In the soul of Lincoln there was craving for a sort of satisfaction which nothing mutable could ever meet. Amid this pageantry of change, among these ceaseless transformations, with all their passing beauty, and all their final disappointment, there was in him a hungering after something that should hold eternally. And within this very eagerness was genuine kinship with the changeless foothold in things eternal which it aspired to find. His very longing was innerly undying. His thirst for immortality was in itself averse and opposite to death essentially. Deep within his desire, deep within himself were living verities, within themselves immutable. His admiration before God's majesty, his free covenant with perfect loyalty, his friendly kindliness towards all others like himself, and his God-like sacrificial grief for all wrongdoing, held within their pure vitality visions and passions and aspirations that no mortal darts could touch. And when with clear discernment he freely chose to fill his soul with hopes and deeds that eternally evade decay, he selected, as between things that change and things that abide, that reality to whose eternal primacy every passing day yields perfect demonstration. Nowhere in physics, in ethics alone could be found the perfect solace of conscious perpetuity.

Another quality of all things physical, a quality likewise all-pervading and persistent, is their want of spontaneity.

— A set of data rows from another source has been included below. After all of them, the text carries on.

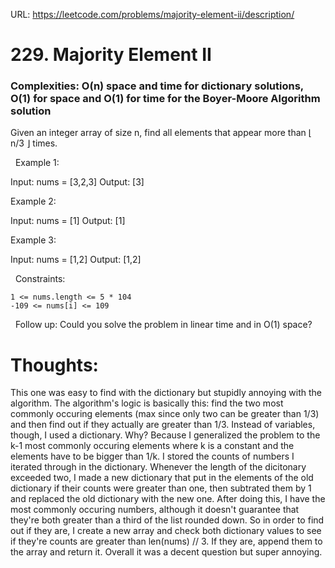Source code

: URL: https://leetcode.com/problems/majority-element-ii/description/

# 229. Majority Element II

### Complexities: O(n) space and time for dictionary solutions, O(1) for space and O(1) for time for the Boyer-Moore Algorithm solution

Given an integer array of size n, find all elements that appear more than ⌊ n/3 ⌋ times.

 
Example 1:

Input: nums = [3,2,3]
Output: [3]

Example 2:

Input: nums = [1]
Output: [1]

Example 3:

Input: nums = [1,2]
Output: [1,2]

 
Constraints:

	1 <= nums.length <= 5 * 104
	-109 <= nums[i] <= 109

 
Follow up: Could you solve the problem in linear time and in O(1) space?

# Thoughts:
This one was easy to find with the dictionary but stupidly annoying with the algorithm. The algorithm's logic is basically this: find the two most commonly occuring elements (max since only two can be greater than 1/3) and then find out if they 
actually are greater than 1/3. Instead of variables, though, I used a dictionary. Why? Because I generalized the problem to the k-1 most commonly occuring elements where k is a constant and the elements have to be bigger than 1/k. I stored the 
counts of numbers I iterated through in the dictionary. Whenever the length of the dicitonary exceeded two, I made a new dictionary that put in the elements of the old dictionary if their counts were greater than one, then subtrated them by 1 and replaced the old dictionary with the new one. 
After doing this, I have the most commonly occuring numbers, although it doesn't guarantee that they're both greater than a third of the list rounded down. So in order to find out if they are, I create a new array and check both dictionary 
values to see if they're counts are greater than len(nums) // 3. If they are, append them to the array and return it. Overall it was a decent question but super annoying.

Within the nature of this mighty physical bulk, that is forever altering its garb and form, and within all its flowing change there is no liberty. Through all the ever-varying orbit of the moon; in all the marvelous wedlock of the elements within the rocks and soils and plants; in all convulsions and explosions of air and sea and fluent gas; in lightning, fire, and plague; in all the age-long monotony of instinct, habit, and proclivity, there is no conscious choice, no character-worth, no ennobling and terrifying responsibility. Through all this change of mortal things all things are fixed. Naught is nobly free.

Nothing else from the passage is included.